(Action item): Report how many lines in the records below contain the word "rights". Give only the number.

--- Source data ---

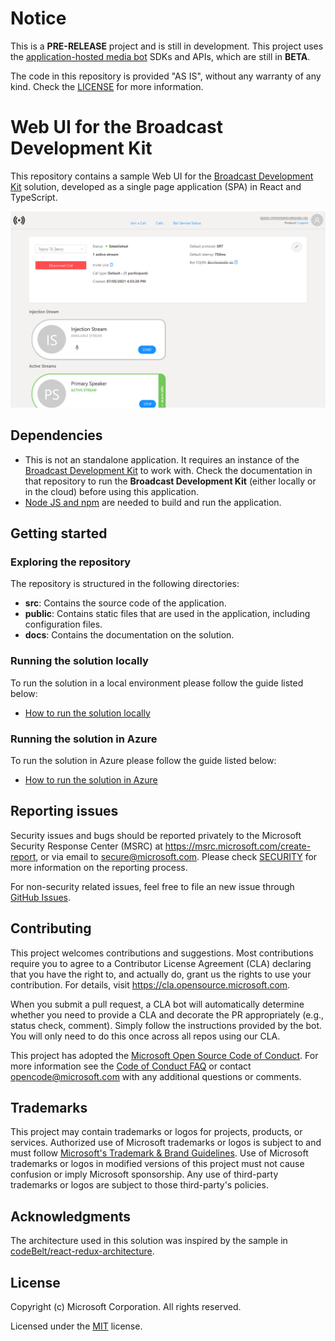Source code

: # Notice

This is a **PRE-RELEASE** project and is still in development. This project uses the [application-hosted media bot](https://docs.microsoft.com/en-us/microsoftteams/platform/bots/calls-and-meetings/requirements-considerations-application-hosted-media-bots) SDKs and APIs, which are still in **BETA**.

The code in this repository is provided "AS IS", without any warranty of any kind. Check the [LICENSE](LICENSE) for more information.

# Web UI for the Broadcast Development Kit

This repository contains a sample Web UI for the [Broadcast Development Kit](https://github.com/microsoft/Broadcast-Development-Kit) solution, developed as a single page application (SPA) in React and TypeScript.

![Screenshot of the web UI](docs/common/images/cover.png)

## Dependencies

- This is not an standalone application. It requires an instance of the [Broadcast Development Kit](https://github.com/microsoft/Broadcast-Development-Kit) to work with. Check the documentation in that repository to run the **Broadcast Development Kit** (either locally or in the cloud) before using this application.
- [Node JS and npm](docs/how-to-install-nodejs-and-npm/README.md) are needed to build and run the application.

## Getting started

### Exploring the repository

The repository is structured in the following directories:
- **src**: Contains the source code of the application.
- **public**: Contains static files that are used in the application, including configuration files.
- **docs**: Contains the documentation on the solution.

### Running the solution locally

To run the solution in a local environment please follow the guide listed below:
- [How to run the solution locally](docs/how-to-run-the-solution-locally/README.md)

### Running the solution in Azure

To run the solution in Azure please follow the guide listed below:
- [How to run the solution in Azure](docs/how-to-run-the-solution-in-azure/README.md)

## Reporting issues

Security issues and bugs should be reported privately to the Microsoft Security Response Center (MSRC) at https://msrc.microsoft.com/create-report, or via email to secure@microsoft.com. Please check [SECURITY](SECURITY.md) for more information on the reporting process.

For non-security related issues, feel free to file an new issue through [GitHub Issues](https://github.com/microsoft/Broadcast-Development-Kit-Web-UI/issues/new).

## Contributing

This project welcomes contributions and suggestions.  Most contributions require you to agree to a Contributor License Agreement (CLA) declaring that you have the right to, and actually do, grant us the rights to use your contribution. For details, visit https://cla.opensource.microsoft.com.

When you submit a pull request, a CLA bot will automatically determine whether you need to provide a CLA and decorate the PR appropriately (e.g., status check, comment). Simply follow the instructions provided by the bot. You will only need to do this once across all repos using our CLA.

This project has adopted the [Microsoft Open Source Code of Conduct](https://opensource.microsoft.com/codeofconduct/).
For more information see the [Code of Conduct FAQ](https://opensource.microsoft.com/codeofconduct/faq/) or contact [opencode@microsoft.com](mailto:opencode@microsoft.com) with any additional questions or comments.

## Trademarks

This project may contain trademarks or logos for projects, products, or services. Authorized use of Microsoft trademarks or logos is subject to and must follow 
[Microsoft's Trademark & Brand Guidelines](https://www.microsoft.com/en-us/legal/intellectualproperty/trademarks/usage/general).
Use of Microsoft trademarks or logos in modified versions of this project must not cause confusion or imply Microsoft sponsorship.
Any use of third-party trademarks or logos are subject to those third-party's policies.

## Acknowledgments

The architecture used in this solution was inspired by the sample in [codeBelt/react-redux-architecture](https://github.com/codeBelt/react-redux-architecture).

## License

Copyright (c) Microsoft Corporation. All rights reserved.

Licensed under the [MIT](LICENSE) license.
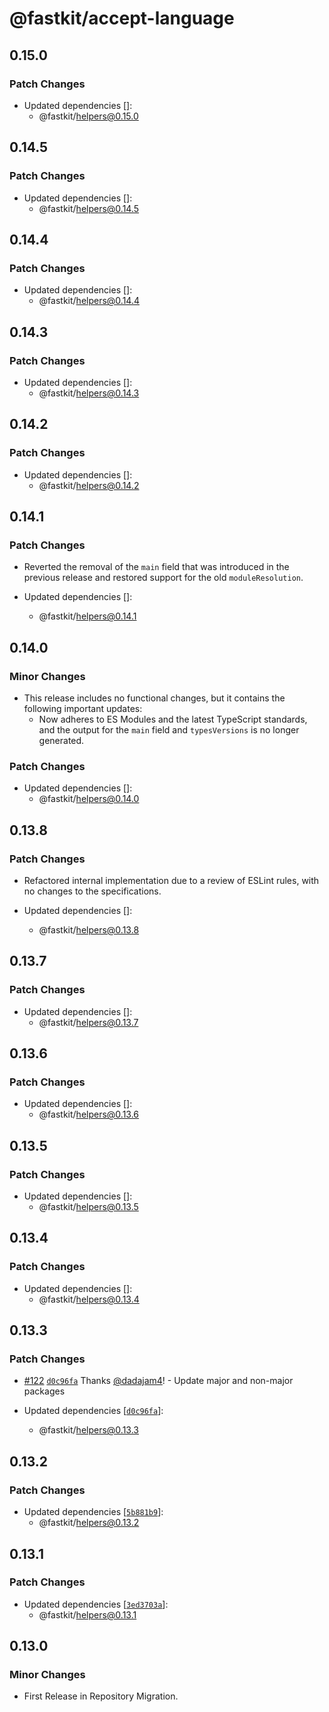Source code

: # @fastkit/accept-language

## 0.15.0

### Patch Changes

- Updated dependencies []:
  - @fastkit/helpers@0.15.0

## 0.14.5

### Patch Changes

- Updated dependencies []:
  - @fastkit/helpers@0.14.5

## 0.14.4

### Patch Changes

- Updated dependencies []:
  - @fastkit/helpers@0.14.4

## 0.14.3

### Patch Changes

- Updated dependencies []:
  - @fastkit/helpers@0.14.3

## 0.14.2

### Patch Changes

- Updated dependencies []:
  - @fastkit/helpers@0.14.2

## 0.14.1

### Patch Changes

- Reverted the removal of the `main` field that was introduced in the previous release and restored support for the old `moduleResolution`.

- Updated dependencies []:
  - @fastkit/helpers@0.14.1

## 0.14.0

### Minor Changes

- This release includes no functional changes, but it contains the following important updates:
  - Now adheres to ES Modules and the latest TypeScript standards, and the output for the `main` field and `typesVersions` is no longer generated.

### Patch Changes

- Updated dependencies []:
  - @fastkit/helpers@0.14.0

## 0.13.8

### Patch Changes

- Refactored internal implementation due to a review of ESLint rules, with no changes to the specifications.

- Updated dependencies []:
  - @fastkit/helpers@0.13.8

## 0.13.7

### Patch Changes

- Updated dependencies []:
  - @fastkit/helpers@0.13.7

## 0.13.6

### Patch Changes

- Updated dependencies []:
  - @fastkit/helpers@0.13.6

## 0.13.5

### Patch Changes

- Updated dependencies []:
  - @fastkit/helpers@0.13.5

## 0.13.4

### Patch Changes

- Updated dependencies []:
  - @fastkit/helpers@0.13.4

## 0.13.3

### Patch Changes

- [#122](https://github.com/dadajam4/fastkit/pull/122) [`d0c96fa`](https://github.com/dadajam4/fastkit/commit/d0c96faf96b6c91bcb8bc0b1ca9d22fc8ede303e) Thanks [@dadajam4](https://github.com/dadajam4)! - Update major and non-major packages

- Updated dependencies [[`d0c96fa`](https://github.com/dadajam4/fastkit/commit/d0c96faf96b6c91bcb8bc0b1ca9d22fc8ede303e)]:
  - @fastkit/helpers@0.13.3

## 0.13.2

### Patch Changes

- Updated dependencies [[`5b881b9`](https://github.com/dadajam4/fastkit/commit/5b881b94ce1852c12cc3c8f6954564d5235cba4d)]:
  - @fastkit/helpers@0.13.2

## 0.13.1

### Patch Changes

- Updated dependencies [[`3ed3703a`](https://github.com/dadajam4/fastkit/commit/3ed3703aa9092bf47caed6ec192ef4d5a7621d34)]:
  - @fastkit/helpers@0.13.1

## 0.13.0

### Minor Changes

- First Release in Repository Migration.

---

(Answer box): 2